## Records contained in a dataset
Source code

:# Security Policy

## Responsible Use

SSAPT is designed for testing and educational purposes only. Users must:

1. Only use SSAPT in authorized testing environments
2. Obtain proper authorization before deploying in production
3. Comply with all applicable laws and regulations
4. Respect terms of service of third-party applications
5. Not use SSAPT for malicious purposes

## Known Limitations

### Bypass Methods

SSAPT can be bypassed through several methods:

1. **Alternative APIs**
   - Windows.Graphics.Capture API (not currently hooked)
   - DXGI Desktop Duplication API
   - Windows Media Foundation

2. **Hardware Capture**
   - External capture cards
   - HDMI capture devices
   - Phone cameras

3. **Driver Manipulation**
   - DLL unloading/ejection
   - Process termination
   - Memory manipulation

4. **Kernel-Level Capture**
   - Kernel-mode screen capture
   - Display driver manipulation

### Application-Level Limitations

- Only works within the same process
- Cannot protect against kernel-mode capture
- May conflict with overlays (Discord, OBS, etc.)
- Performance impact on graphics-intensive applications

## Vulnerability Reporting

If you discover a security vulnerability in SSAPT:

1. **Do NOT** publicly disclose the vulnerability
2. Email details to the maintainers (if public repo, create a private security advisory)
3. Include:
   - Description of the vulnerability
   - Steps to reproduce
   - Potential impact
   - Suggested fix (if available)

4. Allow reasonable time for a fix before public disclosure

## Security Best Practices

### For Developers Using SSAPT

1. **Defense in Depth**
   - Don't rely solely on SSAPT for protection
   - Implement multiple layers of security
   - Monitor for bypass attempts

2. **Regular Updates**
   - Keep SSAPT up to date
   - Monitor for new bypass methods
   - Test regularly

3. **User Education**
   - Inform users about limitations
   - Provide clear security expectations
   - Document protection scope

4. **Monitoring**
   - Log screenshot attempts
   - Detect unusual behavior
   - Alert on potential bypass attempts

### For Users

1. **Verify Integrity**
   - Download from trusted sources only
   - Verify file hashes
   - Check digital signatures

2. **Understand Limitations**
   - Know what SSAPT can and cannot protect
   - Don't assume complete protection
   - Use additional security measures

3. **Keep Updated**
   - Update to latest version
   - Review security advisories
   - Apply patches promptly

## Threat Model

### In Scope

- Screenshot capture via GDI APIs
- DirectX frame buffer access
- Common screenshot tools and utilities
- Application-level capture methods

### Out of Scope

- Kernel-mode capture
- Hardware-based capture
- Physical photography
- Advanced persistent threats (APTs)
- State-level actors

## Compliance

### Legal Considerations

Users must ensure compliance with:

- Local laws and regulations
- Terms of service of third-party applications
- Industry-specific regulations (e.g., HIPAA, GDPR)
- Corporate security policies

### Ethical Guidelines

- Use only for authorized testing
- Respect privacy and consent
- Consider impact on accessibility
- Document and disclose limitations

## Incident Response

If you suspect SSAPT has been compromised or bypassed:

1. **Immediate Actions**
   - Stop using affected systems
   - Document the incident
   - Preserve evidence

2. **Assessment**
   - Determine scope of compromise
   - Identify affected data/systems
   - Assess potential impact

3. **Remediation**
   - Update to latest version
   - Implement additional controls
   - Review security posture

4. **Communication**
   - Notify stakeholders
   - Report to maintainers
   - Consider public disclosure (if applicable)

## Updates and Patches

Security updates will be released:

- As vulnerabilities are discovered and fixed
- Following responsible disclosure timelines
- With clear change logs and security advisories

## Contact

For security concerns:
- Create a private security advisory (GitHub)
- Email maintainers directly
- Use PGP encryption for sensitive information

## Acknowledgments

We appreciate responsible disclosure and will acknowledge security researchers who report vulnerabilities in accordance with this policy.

## What is needed
Give back the lines above exactly, from the one with "- Review security posture" through the last line.

## Solution to this task
   - Review security posture

4. **Communication**
   - Notify stakeholders
   - Report to maintainers
   - Consider public disclosure (if applicable)

## Updates and Patches

Security updates will be released:

- As vulnerabilities are discovered and fixed
- Following responsible disclosure timelines
- With clear change logs and security advisories

## Contact

For security concerns:
- Create a private security advisory (GitHub)
- Email maintainers directly
- Use PGP encryption for sensitive information

## Acknowledgments

We appreciate responsible disclosure and will acknowledge security researchers who report vulnerabilities in accordance with this policy.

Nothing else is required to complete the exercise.